High street retailer French Connection has issued a profit warning that its sales in 2011 are unlikely to meet expectations. According to the Financial times, shares in the struggling fashion company fell 18 per cent on Thursday after management revealed that poor sales of its winter ranges had caused turnover to fall almost 10 per cent in the past three months. As a consequence, pre-tax profits in its third quarter will be £1.8m lower than the same period last year.
The company said in a statement: “The UK fashion shopper continues to act very cautiously and, in addition, the unseasonably warm weather has had a negative impact on sales of our winter ranges.” Like-for-like sales in its European retail business declined 9.5 per cent in the three months to November 16, compared with the same period a year before.
The group expects trading in December and January to rise – after the success of its summer sale – as unsold inventory is cleared at a discount, but accepts this will not recover the shortfall.
French Connection’s wholesale business saw revenues rise 6 per cent in the period, and the group said forward orders for its summer 2012 ranges were “well ahead” of last year.
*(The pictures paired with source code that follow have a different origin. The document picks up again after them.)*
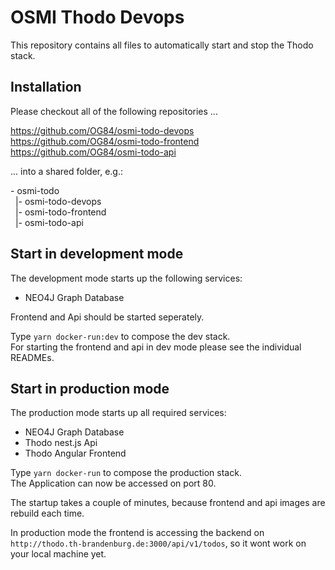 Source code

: # OSMI Thodo Devops

This repository contains all files to automatically start and stop the Thodo stack.

## Installation

Please checkout all of the following repositories ...

https://github.com/OG84/osmi-todo-devops  
https://github.com/OG84/osmi-todo-frontend  
https://github.com/OG84/osmi-todo-api  

... into a shared folder, e.g.:

\- osmi-todo  
&nbsp;&nbsp;|- osmi-todo-devops  
&nbsp;&nbsp;|- osmi-todo-frontend  
&nbsp;&nbsp;|- osmi-todo-api  

## Start in development mode

The development mode starts up the following services:

- NEO4J Graph Database

Frontend and Api should be started seperately.

Type `yarn docker-run:dev` to compose the dev stack.  
For starting the frontend and api in dev mode please see the individual READMEs.

## Start in production mode

The production mode starts up all required services:

- NEO4J Graph Database
- Thodo nest.js Api
- Thodo Angular Frontend

Type `yarn docker-run` to compose the production stack.  
The Application can now be accessed on port 80.

The startup takes a couple of minutes, because frontend and api images are rebuild each time.

In production mode the frontend is accessing the backend on `http://thodo.th-brandenburg.de:3000/api/v1/todos`, so it wont work on your local machine yet. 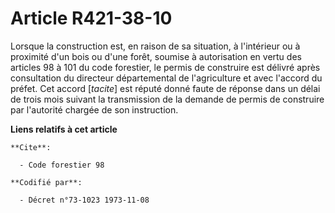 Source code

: # Article R421-38-10

Lorsque la construction est, en raison de sa situation, à l'intérieur ou à proximité d'un bois ou d'une forêt, soumise à
autorisation en vertu des articles 98 à 101 du code forestier, le permis de construire est délivré après consultation du
directeur départemental de l'agriculture et avec l'accord du préfet. Cet accord [*tacite*] est réputé donné faute de réponse
dans un délai de trois mois suivant la transmission de la demande de permis de construire par l'autorité chargée de son
instruction.

**Liens relatifs à cet article**

	**Cite**:

	  - Code forestier 98

	**Codifié par**:

	  - Décret n°73-1023 1973-11-08

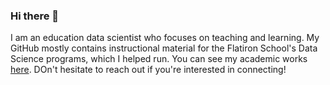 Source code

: ### Hi there 👋

I am an education data scientist who focuses on teaching and learning. My GitHub mostly contains instructional material for the Flatiron School's Data Science programs, which I helped run. You can see my academic works [here](https://orcid.org/0000-0001-8301-6785). DOn't hesitate to reach out if you're interested in connecting!

<!--
Here are some ideas to get you started:

- 🔭 I’m currently working on ...
- 🌱 I’m currently learning ...
- 👯 I’m looking to collaborate on ...
- 🤔 I’m looking for help with ...
- 💬 Ask me about ...
- 📫 How to reach me: ...
- 😄 Pronouns: ...
- ⚡ Fun fact: ...
-->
It said its operations in North America and Asia “continued to perform well”.
Freddie George, retail analyst at Seymour Pierce, viewed the sales slowdown at French Connection as “disappointing”, but added: “Sensibly, management did not respond by discounting its ranges,” noting it had maintained its full-price stance.
Seymour Pierce has downgraded its full-year pre-tax profit forecast from £10m to £7m and removed its buy recommendation on the stock.
French Connection shares lost 13p and were trading at 60p by mid-afternoon in London.